Among the many types of malignancies, pancreatic and lung cancers were reported as significant predictors of venous thrombosis and catheter-related thrombotic events (19, 20). Both cancers were associated with significantly higher incidence of thrombosis after placement of the TIVAP in the present study compared with other cancer types. From the multiple binary logistic regression analysis, pancreatic cancer and lung cancer were statistically significant risk factors of symptomatic axillary vein thrombosis, which is the same as in previous reports.

In the present study, the median time between insertion of a TIVAP and diagnosis of thrombosis was 35.5 days (6 - 292 days). Piran et al. (14) reported a median diagnosis time of 103 days (13 - 371 days), while Tabatabaie et al. (16) reported a median diagnosis time of 95.5 days (35 - 244 days). Dridi et al. (5) reported a mean diagnosis time of 56 days and 48% occurred within the first 2 months. Yukisawa et al. (17) reported a median diagnosis time of 37.2 days (11 - 77 days). In the present study, 50% of patients (9/18) were diagnosed within 1 month.

The Khorana risk score is a validated tool for estimation of venous thrombosis during chemotherapy (21). Hohl Moinat et al. (20) reported that a high Khorana risk score was a significant predictor of venous thrombotic events and catheter-related thrombotic events. In the present study, five patients were at high risk, seven patients at intermediate risk, and six patients at low risk based on the Khorana score. The Khorana risk score did not appropriately stratify patients at risk of symptomatic venous thrombosis.

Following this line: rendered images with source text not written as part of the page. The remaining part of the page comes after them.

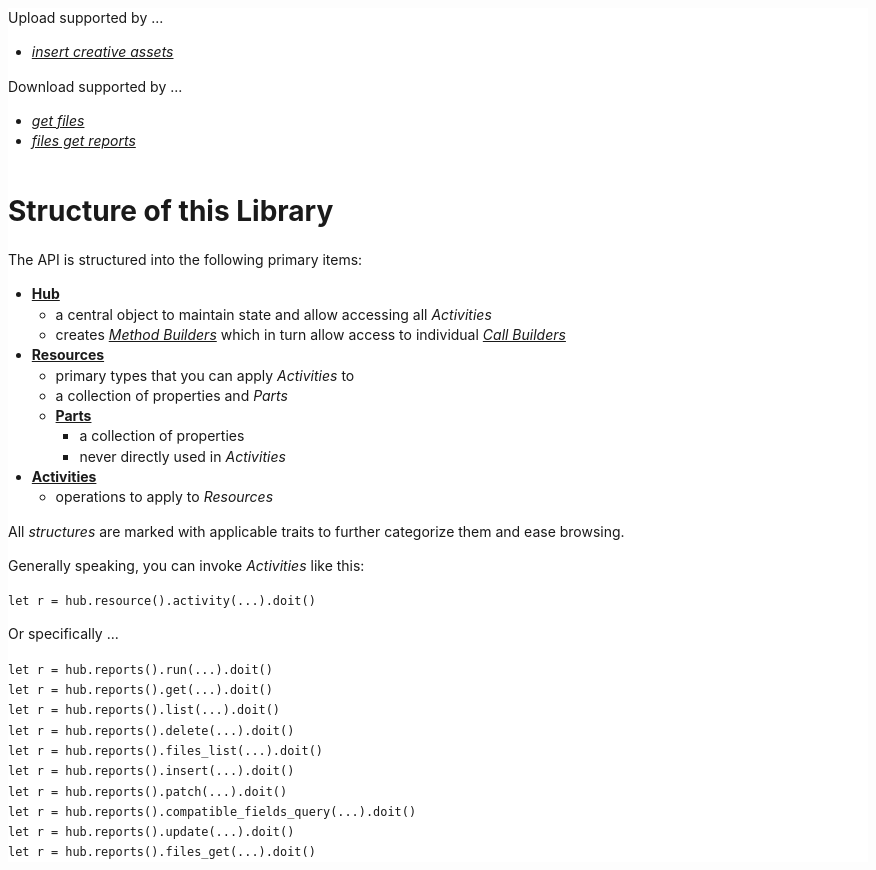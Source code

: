
Upload supported by ...

* [*insert creative assets*](https://docs.rs/google-dfareporting2d8/1.0.10+20180830/google_dfareporting2d8/struct.CreativeAssetInsertCall.html)

Download supported by ...

* [*get files*](https://docs.rs/google-dfareporting2d8/1.0.10+20180830/google_dfareporting2d8/struct.FileGetCall.html)
* [*files get reports*](https://docs.rs/google-dfareporting2d8/1.0.10+20180830/google_dfareporting2d8/struct.ReportFileGetCall.html)



# Structure of this Library

The API is structured into the following primary items:

* **[Hub](https://docs.rs/google-dfareporting2d8/1.0.10+20180830/google_dfareporting2d8/struct.Dfareporting.html)**
    * a central object to maintain state and allow accessing all *Activities*
    * creates [*Method Builders*](https://docs.rs/google-dfareporting2d8/1.0.10+20180830/google_dfareporting2d8/trait.MethodsBuilder.html) which in turn
      allow access to individual [*Call Builders*](https://docs.rs/google-dfareporting2d8/1.0.10+20180830/google_dfareporting2d8/trait.CallBuilder.html)
* **[Resources](https://docs.rs/google-dfareporting2d8/1.0.10+20180830/google_dfareporting2d8/trait.Resource.html)**
    * primary types that you can apply *Activities* to
    * a collection of properties and *Parts*
    * **[Parts](https://docs.rs/google-dfareporting2d8/1.0.10+20180830/google_dfareporting2d8/trait.Part.html)**
        * a collection of properties
        * never directly used in *Activities*
* **[Activities](https://docs.rs/google-dfareporting2d8/1.0.10+20180830/google_dfareporting2d8/trait.CallBuilder.html)**
    * operations to apply to *Resources*

All *structures* are marked with applicable traits to further categorize them and ease browsing.

Generally speaking, you can invoke *Activities* like this:

```Rust,ignore
let r = hub.resource().activity(...).doit()
```

Or specifically ...

```ignore
let r = hub.reports().run(...).doit()
let r = hub.reports().get(...).doit()
let r = hub.reports().list(...).doit()
let r = hub.reports().delete(...).doit()
let r = hub.reports().files_list(...).doit()
let r = hub.reports().insert(...).doit()
let r = hub.reports().patch(...).doit()
let r = hub.reports().compatible_fields_query(...).doit()
let r = hub.reports().update(...).doit()
let r = hub.reports().files_get(...).doit()
```
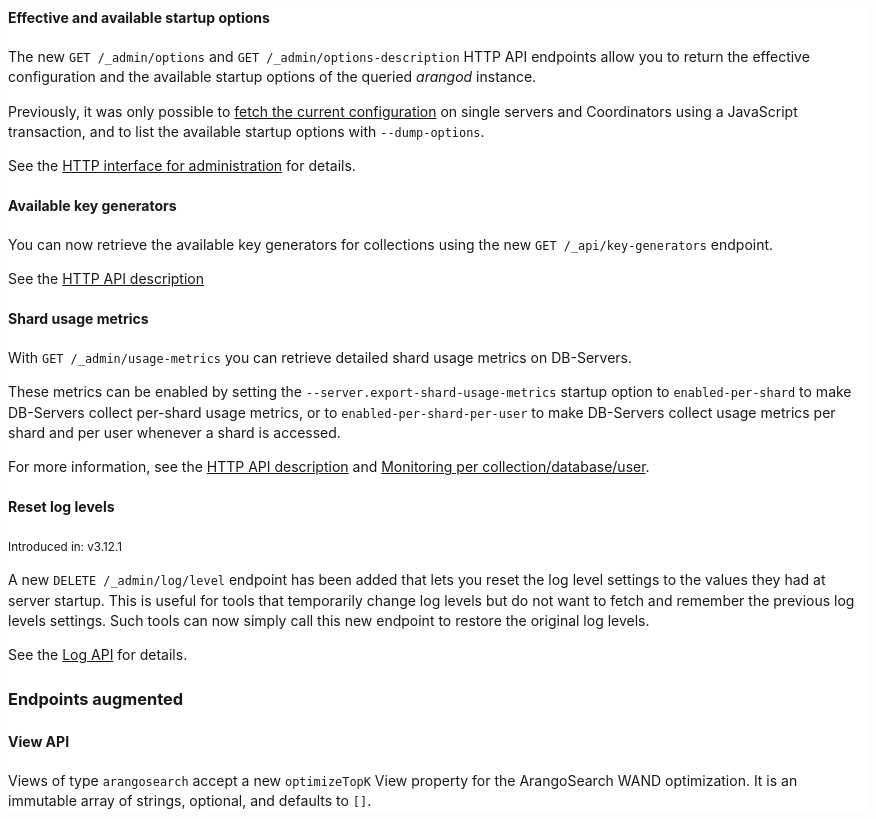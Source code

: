#### Effective and available startup options

The new `GET /_admin/options` and `GET /_admin/options-description` HTTP API
endpoints allow you to return the effective configuration and the available
startup options of the queried _arangod_ instance.

Previously, it was only possible to [fetch the current configuration](../../operations/administration/configuration.md#fetch-current-configuration-options)
on single servers and Coordinators using a JavaScript transaction, and to list
the available startup options with `--dump-options`.

See the [HTTP interface for administration](../../develop/http-api/administration.md#startup-options)
for details.

#### Available key generators

You can now retrieve the available key generators for collections using the new
`GET /_api/key-generators` endpoint.

See the [HTTP API description](../../develop/http-api/collections.md#get-the-available-key-generators)

#### Shard usage metrics

With `GET /_admin/usage-metrics` you can retrieve detailed shard usage metrics on
DB-Servers.

These metrics can be enabled by setting the `--server.export-shard-usage-metrics`
startup option to `enabled-per-shard` to make DB-Servers collect per-shard
usage metrics, or to `enabled-per-shard-per-user` to make DB-Servers collect
usage metrics per shard and per user whenever a shard is accessed.

For more information, see the [HTTP API description](../../develop/http-api/monitoring/metrics.md#get-usage-metrics)
and [Monitoring per collection/database/user](../version-3.12/whats-new-in-3-12.md#monitoring-per-collectiondatabaseuser).

#### Reset log levels

<small>Introduced in: v3.12.1</small>

A new `DELETE /_admin/log/level` endpoint has been added that lets you reset the
log level settings to the values they had at server startup. This is useful for
tools that temporarily change log levels but do not want to fetch and remember
the previous log levels settings. Such tools can now simply call this new
endpoint to restore the original log levels.

See the [Log API](../../develop/http-api/monitoring/logs.md#reset-the-server-log-levels)
for details.

### Endpoints augmented

#### View API

Views of type `arangosearch` accept a new `optimizeTopK` View property for the
ArangoSearch WAND optimization. It is an immutable array of strings, optional,
and defaults to `[]`.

The present study had several limitations. First, due to the retrospective nature of the review, some data were not accessible. Follow-up of CT images was inhomogeneous. Patient comorbidities, chemotherapy regimens, evidence of radiotherapy and surgery, and medication such as antithrombotic drugs, were not evaluated, which could introduce bias for evaluating venous thrombosis. Furthermore, cumulative survival analysis was not performed due to the small number of symptomatic events and lack of some data. Further prospective and well-organized studies are needed to provide precise and reliable results. Second, the size of axillary and subclavian veins was not considered. The same catheter size and material were used for all patients. Considering the different size of veins in patients, determining the size of the axillary and subclavian veins on imaging modalities such as ultrasound or CT could be important to evaluate the symptomatic axillary venous thrombosis in cancer patients with a TIVAP. Third, only symptomatic axillary venous thrombosis was investigated. Pulmonary embolism as a potential source of bias was not evaluated.

The current study shows that after insertion of TIVAPs through the axillary vein as a single incision technique, symptomatic axillary vein thrombosis rarely developed. Single incision technique for TIVAP implantation via the axillary vein seems to be safe with a low symptomatic thrombosis rate. Pancreatic cancer and lung cancer were associated with the risk of symptomatic axillary vein thrombosis.